The headline above, paraphrasing results in today's WSJ drives home a reality of the market. It is not enough to outperform your past, you must outperform expectations. In an efficient market, past performance and future expectations are already discounted (i.e., reflected in price). What matters is how you perform relative to those future expectations. Indeed, in the case of Apple, sales of iphones were 35% higher than the same quarter a year before. And sales more than doubled in China. Not enough. The market expected more.
A firm's stock price will always be forward looking, reflecting future expectations. Deviations from those expectations, either up or down, will move the stock price. Thus, prices move based on new not historic information.
So how does this relate to mergers. In pricing a deal bidders (should) establish a walk away price based on their expectation about the present value of future cash flows once a target is under their control. That walk away price represents the maximum the acquiring firm should pay. But what is the minimum price the bidder can get away paying?

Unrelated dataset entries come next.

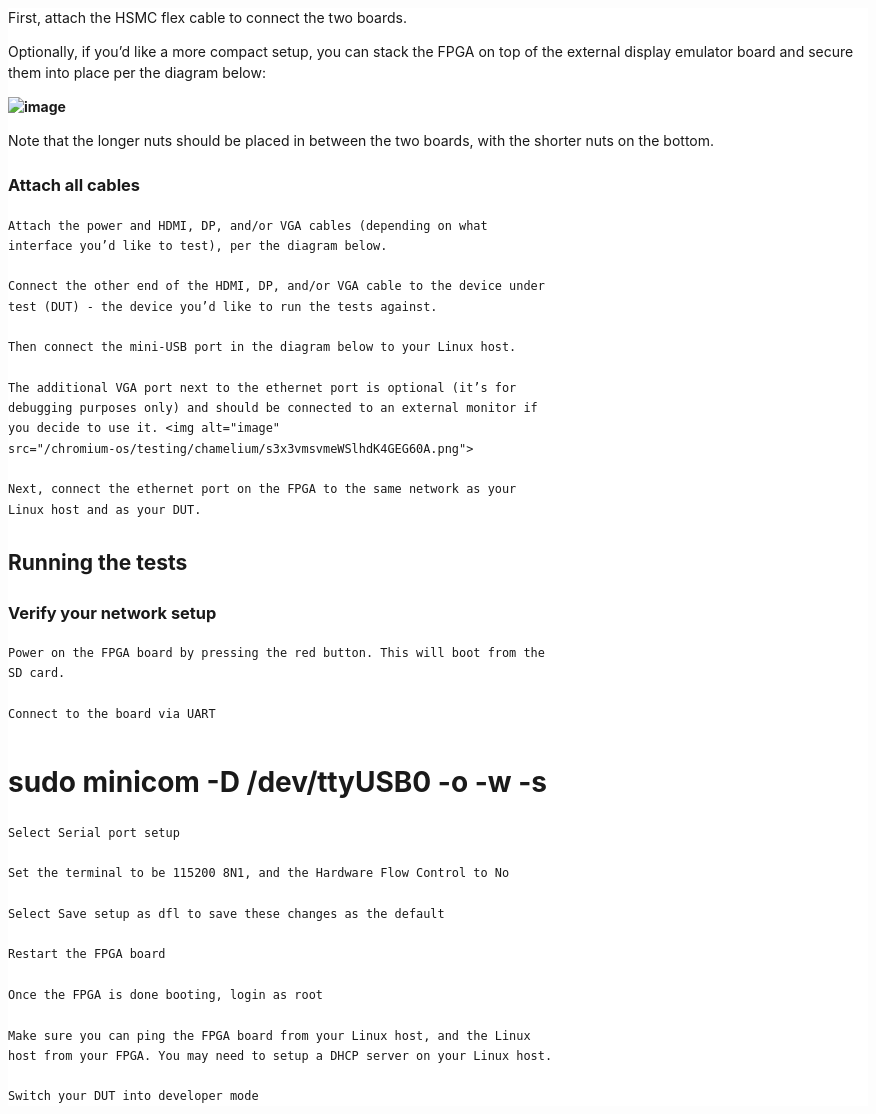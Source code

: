 First, attach the HSMC flex cable to connect the two boards.

Optionally, if you’d like a more compact setup, you can stack the FPGA on top of
the external display emulator board and secure them into place per the diagram
below:

**<img alt="image"
src="/chromium-os/testing/chamelium/png%3Bbase644fb8f58c45521404.png">**

Note that the longer nuts should be placed in between the two boards, with the
shorter nuts on the bottom.

### Attach all cables

    Attach the power and HDMI, DP, and/or VGA cables (depending on what
    interface you’d like to test), per the diagram below.

    Connect the other end of the HDMI, DP, and/or VGA cable to the device under
    test (DUT) - the device you’d like to run the tests against.

    Then connect the mini-USB port in the diagram below to your Linux host.

    The additional VGA port next to the ethernet port is optional (it’s for
    debugging purposes only) and should be connected to an external monitor if
    you decide to use it. <img alt="image"
    src="/chromium-os/testing/chamelium/s3x3vmsvmeWSlhdK4GEG60A.png">

    Next, connect the ethernet port on the FPGA to the same network as your
    Linux host and as your DUT.

## Running the tests

### Verify your network setup

    Power on the FPGA board by pressing the red button. This will boot from the
    SD card.

    Connect to the board via UART

# sudo minicom -D /dev/ttyUSB0 -o -w -s

    Select Serial port setup

    Set the terminal to be 115200 8N1, and the Hardware Flow Control to No

    Select Save setup as dfl to save these changes as the default

    Restart the FPGA board

    Once the FPGA is done booting, login as root

    Make sure you can ping the FPGA board from your Linux host, and the Linux
    host from your FPGA. You may need to setup a DHCP server on your Linux host.

    Switch your DUT into developer mode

For a publicly traded firm, this minimum is generally above the prevailing stock price. But here is where expectations come to play. What if the prevailing stock price anticipates acquisition. In this case the market price of the target is already inflated. It doesn't represent the value of the target's assets in place but the value of those assets under new management. Bidders need to be aware of this when setting bid premia. Flatly paying a fixed premia over an inflated market price raises bidder cost, giving a bonus over values already incorporated in target prices due to the bidder's subsequent actions.
Yet this is precisely what one influential analysis of bid premia implies. Bill Schwert, in his paper Mark Up Pricing in Mergers and Acquisitions finds little correlation between previous run-ups and subsequent premia, implying that the runup (anticipation) is an added cost to the bidder. Note that this does not necessarily imply that this is optimal or sub-optimal practice as we don't know the lowest price at which the bidder actually could have purchased the target.
It does imply, at least to me, the importance of keeping deals quiet before a bid is made. It also suggests a psychological element to target shareholder behavior.